22) It would also be apt to take note of the developments that have occurred in the meantime. During pendency of the suit, the Collector, Mumbai Suburban District issued a direction vide order dated 1 October 2020 for handing over the possession of the leased land to the MMRDA for transfer to the Delhi Metro Rail Corporation Ltd. Plaintiff challenged order dated 1 October 2020 by filing Writ Petition No.471 of 2021 in this Court. Order dated 1 October 2020 was withdrawn by the Collector, who passed fresh order on 17 April 2023 for transferring 15 hectares out of the leased land to MMRDA and the said order was challenged by the Plaintiff in Writ Petition No.5362 of 2024. While dismissing both the Petitions in Maheshkumar Gordhandas Garodia Versus. The State of Maharashtra (supra) the Division Bench has held as under:

                   There is no dispute that the Indentures were for a period of 99 years commencing from 15thOctober 1917 and expired on 14th October 2016. The lessee may have a right to give notice for renewal of the lease but only upon due observance of the conditions under the lease. However, the renewal Clause (VI) (2) does not survive on termination of the lease on 2nd November 2004, and may still not revive upon a determination by the Civil Court that the termination order was illegal, arbitrary and wrong. There is no order passed in the suit or by this Court staying the operation of the order dated 2nd November 2004 by which lease deeds dated 16th February 1922 were terminated.

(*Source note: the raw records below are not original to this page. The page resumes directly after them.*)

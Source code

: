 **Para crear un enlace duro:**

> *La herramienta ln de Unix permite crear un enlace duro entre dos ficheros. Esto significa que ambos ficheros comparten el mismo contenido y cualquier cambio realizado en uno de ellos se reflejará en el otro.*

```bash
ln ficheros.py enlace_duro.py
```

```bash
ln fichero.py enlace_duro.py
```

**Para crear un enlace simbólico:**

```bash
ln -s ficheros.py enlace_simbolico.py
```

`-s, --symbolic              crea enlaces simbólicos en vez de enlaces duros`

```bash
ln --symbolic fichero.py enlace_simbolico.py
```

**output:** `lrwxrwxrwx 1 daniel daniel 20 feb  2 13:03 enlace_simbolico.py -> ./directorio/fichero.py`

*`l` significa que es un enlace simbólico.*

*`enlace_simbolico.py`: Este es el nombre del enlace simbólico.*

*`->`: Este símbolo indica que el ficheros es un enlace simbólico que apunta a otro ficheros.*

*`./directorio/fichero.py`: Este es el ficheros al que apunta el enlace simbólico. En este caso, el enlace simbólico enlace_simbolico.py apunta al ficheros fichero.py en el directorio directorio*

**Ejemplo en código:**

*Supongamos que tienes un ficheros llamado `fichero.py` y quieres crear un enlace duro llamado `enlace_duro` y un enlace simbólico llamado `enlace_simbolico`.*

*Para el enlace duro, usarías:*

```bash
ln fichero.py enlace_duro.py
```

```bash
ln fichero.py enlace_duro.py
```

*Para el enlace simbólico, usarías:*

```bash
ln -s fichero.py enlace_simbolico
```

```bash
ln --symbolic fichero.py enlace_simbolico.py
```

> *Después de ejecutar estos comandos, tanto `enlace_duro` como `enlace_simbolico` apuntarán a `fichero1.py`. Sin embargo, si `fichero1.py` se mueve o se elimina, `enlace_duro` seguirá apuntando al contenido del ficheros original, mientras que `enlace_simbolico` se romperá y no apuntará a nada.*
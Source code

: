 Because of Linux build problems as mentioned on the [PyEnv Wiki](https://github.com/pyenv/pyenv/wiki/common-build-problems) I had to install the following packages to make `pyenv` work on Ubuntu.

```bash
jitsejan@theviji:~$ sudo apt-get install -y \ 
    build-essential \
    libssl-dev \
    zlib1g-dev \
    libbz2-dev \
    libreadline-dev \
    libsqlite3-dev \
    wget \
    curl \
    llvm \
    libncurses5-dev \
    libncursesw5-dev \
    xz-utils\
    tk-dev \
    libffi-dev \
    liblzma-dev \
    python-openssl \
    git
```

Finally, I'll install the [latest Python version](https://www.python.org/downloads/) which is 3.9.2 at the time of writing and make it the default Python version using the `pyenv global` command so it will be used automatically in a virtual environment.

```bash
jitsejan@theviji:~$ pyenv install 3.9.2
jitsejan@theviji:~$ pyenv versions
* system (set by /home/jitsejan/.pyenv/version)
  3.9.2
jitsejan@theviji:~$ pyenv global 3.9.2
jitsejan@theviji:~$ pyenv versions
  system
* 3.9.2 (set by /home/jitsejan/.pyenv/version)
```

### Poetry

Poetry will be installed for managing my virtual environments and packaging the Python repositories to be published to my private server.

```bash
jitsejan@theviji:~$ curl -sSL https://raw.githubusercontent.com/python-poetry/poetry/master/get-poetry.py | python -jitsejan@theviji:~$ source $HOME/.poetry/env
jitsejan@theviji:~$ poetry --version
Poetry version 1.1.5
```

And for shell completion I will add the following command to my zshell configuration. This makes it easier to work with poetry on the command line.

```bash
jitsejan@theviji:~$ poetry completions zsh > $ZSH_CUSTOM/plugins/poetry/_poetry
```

Thus, in Plaintiff’s own case, the above observation are made by the Division Bench with regard to renewal of the lease.

23) It is also strenuously contended by Mr. Singh that in Vikas Kamalakar Walawalkar, a similar Suit by another lessee of salt land has been dismissed by this Court after conducting the trial. The said Suit involved both, challenge to the termination order, as well as direction for renewal of the lease. It appears that the Appeal Court refused to stay the decree for dismissal of the suit and vacated injunction qua part of the land and directed payment of amounts for retention of possession of part of the land. By order dated 20 August 2025 the Apex Court has confirmed the order of the Division Bench.

24) Thus the very right of the Plaintiff to have the lease renewed, as of now, appears to be in quandary. In any case, it is not necessary to delve deeper into this aspect and as and when the Plaintiff decides to adopt remedies for renewal of the lease, the issue can be determined in those proceedings. Suffice it to hold at this juncture that the present Suit need not be kept pending because Plaintiff desires to incorporate the prayer for renewal of lease in the Plaint by amendment.

25) The Plaint filed in the Suit does not contain any prayer other than the prayer for challenging the termination orders and seeking declaration for a subsistence of lease. The solitary substantial prayer in the Suit has been rendered infructuous with expiry of tenure of lease on 14 October 2016. As held by the Apex Court in Shipping Corporation of India Limited, it is the duty of the Court to ensure that infructuous litigation is thrown from its file by having recourse to inherent jurisdiction under Section 151 of the Code. The Trial Court has committed jurisdictional error in not allowing the application preferred by the Applicants for dismissal of the Suit. The impugned order passed by the Trial Court is thus indefensible and liable to be set aside.

26) Resultantly, the Revision Application succeeds, and I proceed to pass the following Order:

                   (i) The order dated 11 November 2022 passed by the learned Judge, City Civil Court, Mumbai in Notice of Motion No. 3788 of 2016 is set aside.

                   (ii) Notice of Motion No. 3788 of 2016 is made absolute to the extent of directing dismissal of Civil Suit No. 6256 of 2005.

                   (iii) Civil Suit No. 6256 of 2005 is accordingly dismissed.

27) The Civil Revision Application is allowed in above terms. There shall be no order as to costs.

28) After the judgment is pronounced, Mr. Bapat prays for stay of the judgment for a period of four weeks. The request is opposed by Mr. Singh. Considering the nature of findings in the order, prayer for stay of the judgment cannot be granted and the same is accordingly rejected.